NASA’s SpaceX Demo-2 mission will launch from U.S. soil with astronauts Robert Behnken and Douglas Hurley on an American rocket and spacecraft for the first time since 2011. Image credit: NASA.

My testimony wasn’t about me being a prescient oracle of things to come. It was one of several declarations on behalf of a group of concerned and active citizens that it was time to end the old space program and begin a new space revolution. We wanted to throw open the airlock to space for what we believed would be a wave of new participants and companies, while creating a spaceflight market that would drive down the cost of access to the frontier.

While Elon Musk and the SpaceX team and NASA both deserve huge credit for what is happening, it is important that history remember how this came to be, and the many heroes who fought for many years to make it so.

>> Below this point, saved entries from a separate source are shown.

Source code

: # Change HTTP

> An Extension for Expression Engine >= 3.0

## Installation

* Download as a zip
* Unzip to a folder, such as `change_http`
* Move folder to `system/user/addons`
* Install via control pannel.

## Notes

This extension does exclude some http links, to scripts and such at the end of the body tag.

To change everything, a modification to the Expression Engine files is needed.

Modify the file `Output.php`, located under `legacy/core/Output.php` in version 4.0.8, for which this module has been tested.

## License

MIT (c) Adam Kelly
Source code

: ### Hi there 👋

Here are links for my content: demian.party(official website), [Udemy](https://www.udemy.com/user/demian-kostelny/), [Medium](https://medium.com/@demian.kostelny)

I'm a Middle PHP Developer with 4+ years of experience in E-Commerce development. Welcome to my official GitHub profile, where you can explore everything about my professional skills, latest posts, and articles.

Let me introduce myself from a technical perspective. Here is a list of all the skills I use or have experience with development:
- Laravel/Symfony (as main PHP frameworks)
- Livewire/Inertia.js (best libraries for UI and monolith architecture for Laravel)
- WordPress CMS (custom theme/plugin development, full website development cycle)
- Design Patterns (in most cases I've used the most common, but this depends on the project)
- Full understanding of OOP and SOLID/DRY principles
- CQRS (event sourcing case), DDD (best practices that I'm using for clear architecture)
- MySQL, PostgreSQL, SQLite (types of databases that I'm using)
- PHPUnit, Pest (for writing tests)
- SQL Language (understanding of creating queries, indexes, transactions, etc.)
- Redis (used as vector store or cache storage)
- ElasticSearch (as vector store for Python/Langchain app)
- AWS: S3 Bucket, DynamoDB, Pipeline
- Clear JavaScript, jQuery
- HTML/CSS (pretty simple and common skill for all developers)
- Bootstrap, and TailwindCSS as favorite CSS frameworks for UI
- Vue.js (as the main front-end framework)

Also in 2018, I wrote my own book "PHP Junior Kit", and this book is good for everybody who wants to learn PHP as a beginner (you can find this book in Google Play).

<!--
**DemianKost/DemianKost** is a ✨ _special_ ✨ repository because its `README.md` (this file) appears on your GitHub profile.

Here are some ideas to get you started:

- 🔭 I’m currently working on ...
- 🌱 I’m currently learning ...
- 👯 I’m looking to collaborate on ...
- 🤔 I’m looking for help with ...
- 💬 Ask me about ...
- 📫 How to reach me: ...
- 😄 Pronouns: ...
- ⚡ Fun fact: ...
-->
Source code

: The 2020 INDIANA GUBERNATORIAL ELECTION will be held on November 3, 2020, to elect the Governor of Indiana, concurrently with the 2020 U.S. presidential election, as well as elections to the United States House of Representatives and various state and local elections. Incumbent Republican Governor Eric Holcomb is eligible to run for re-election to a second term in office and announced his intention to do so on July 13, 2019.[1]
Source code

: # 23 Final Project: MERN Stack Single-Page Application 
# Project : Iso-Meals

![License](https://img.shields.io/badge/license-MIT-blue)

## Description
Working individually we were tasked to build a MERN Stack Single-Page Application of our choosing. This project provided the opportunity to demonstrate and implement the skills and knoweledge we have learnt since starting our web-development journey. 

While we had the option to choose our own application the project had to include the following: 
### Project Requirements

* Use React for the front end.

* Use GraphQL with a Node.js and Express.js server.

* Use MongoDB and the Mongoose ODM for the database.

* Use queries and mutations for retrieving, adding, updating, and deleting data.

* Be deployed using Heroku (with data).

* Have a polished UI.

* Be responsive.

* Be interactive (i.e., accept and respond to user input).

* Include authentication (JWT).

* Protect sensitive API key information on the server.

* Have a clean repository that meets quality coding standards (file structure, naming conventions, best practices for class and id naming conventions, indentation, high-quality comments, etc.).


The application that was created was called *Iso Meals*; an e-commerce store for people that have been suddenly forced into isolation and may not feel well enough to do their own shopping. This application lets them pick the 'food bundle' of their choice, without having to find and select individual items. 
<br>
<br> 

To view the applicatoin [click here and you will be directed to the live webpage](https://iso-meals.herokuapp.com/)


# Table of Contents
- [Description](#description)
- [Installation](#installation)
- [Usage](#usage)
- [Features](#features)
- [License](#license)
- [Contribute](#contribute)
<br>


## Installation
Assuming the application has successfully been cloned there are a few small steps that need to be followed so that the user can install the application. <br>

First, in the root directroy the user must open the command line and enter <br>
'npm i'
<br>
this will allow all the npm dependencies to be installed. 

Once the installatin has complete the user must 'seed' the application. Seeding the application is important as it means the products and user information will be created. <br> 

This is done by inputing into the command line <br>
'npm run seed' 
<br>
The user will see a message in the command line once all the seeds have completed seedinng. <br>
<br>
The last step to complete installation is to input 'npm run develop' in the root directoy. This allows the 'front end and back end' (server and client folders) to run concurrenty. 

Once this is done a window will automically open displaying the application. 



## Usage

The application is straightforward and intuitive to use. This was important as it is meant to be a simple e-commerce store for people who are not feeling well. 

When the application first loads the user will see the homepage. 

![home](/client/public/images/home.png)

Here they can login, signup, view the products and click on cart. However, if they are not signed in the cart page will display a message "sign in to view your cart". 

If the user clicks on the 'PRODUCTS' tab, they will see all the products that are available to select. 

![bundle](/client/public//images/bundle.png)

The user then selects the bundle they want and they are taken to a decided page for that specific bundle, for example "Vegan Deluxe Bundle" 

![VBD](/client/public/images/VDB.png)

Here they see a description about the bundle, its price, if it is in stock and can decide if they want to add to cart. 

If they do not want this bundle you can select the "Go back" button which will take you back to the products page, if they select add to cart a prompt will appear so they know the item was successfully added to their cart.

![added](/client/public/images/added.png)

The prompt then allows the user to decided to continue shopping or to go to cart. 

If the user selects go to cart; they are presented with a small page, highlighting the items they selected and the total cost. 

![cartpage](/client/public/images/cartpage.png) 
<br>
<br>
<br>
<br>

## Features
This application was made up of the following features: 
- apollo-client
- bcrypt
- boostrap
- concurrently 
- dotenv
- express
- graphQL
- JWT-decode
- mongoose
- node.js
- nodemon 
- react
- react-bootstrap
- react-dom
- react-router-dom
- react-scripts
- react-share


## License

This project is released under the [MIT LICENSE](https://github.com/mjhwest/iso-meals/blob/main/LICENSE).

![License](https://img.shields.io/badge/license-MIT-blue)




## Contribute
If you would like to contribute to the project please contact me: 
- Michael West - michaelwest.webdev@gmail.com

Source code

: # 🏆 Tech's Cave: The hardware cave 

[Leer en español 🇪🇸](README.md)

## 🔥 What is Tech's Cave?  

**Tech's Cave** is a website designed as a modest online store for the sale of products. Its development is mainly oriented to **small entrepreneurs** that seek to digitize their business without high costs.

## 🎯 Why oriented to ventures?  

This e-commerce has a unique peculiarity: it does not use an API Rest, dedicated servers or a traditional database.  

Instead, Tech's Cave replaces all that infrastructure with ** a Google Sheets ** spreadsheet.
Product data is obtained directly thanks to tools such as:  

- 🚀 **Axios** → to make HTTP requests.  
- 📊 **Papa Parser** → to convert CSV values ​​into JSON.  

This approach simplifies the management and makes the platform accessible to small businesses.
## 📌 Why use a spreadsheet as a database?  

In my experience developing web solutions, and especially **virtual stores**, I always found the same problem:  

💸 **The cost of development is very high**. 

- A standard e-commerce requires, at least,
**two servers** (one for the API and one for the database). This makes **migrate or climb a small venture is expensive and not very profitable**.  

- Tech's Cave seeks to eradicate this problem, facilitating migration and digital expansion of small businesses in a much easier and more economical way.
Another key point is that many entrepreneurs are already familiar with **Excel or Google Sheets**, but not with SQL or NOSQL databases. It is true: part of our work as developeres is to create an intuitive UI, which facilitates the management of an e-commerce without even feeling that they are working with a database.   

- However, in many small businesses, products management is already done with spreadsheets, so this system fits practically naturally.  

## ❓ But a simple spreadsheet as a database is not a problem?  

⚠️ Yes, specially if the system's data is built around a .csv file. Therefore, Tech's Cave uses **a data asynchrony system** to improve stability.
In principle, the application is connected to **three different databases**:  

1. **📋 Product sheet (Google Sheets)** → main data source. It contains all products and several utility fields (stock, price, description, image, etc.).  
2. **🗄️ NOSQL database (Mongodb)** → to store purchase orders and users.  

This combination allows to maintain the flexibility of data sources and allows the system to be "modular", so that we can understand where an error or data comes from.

A lot of people whose names will never be known poured countless hours, their own funds and at times sacrificed family and job security to clear the path for the companies that today are carrying NASA’s cargo and personnel to space, companies that will also soon be able to carry you and your children to begin the development and settlement of space.

As they say victory has a thousand parents, and this is certainly true now. From those who claim they built the rocketship that led here, to those who start their stories with the arrival of Elon Musk and Jeff Bezos on the scene, history often tilts to the loudest and the most visible. There are great books out there such as “The Space Barons” by Christian Davenport that tell the stories of the guys who are in the headlines, but even such excellent volumes still leave out the real story of the greater context of what happened to get us here. (Perhaps it is time for Mr. Davenport to write his second volume.)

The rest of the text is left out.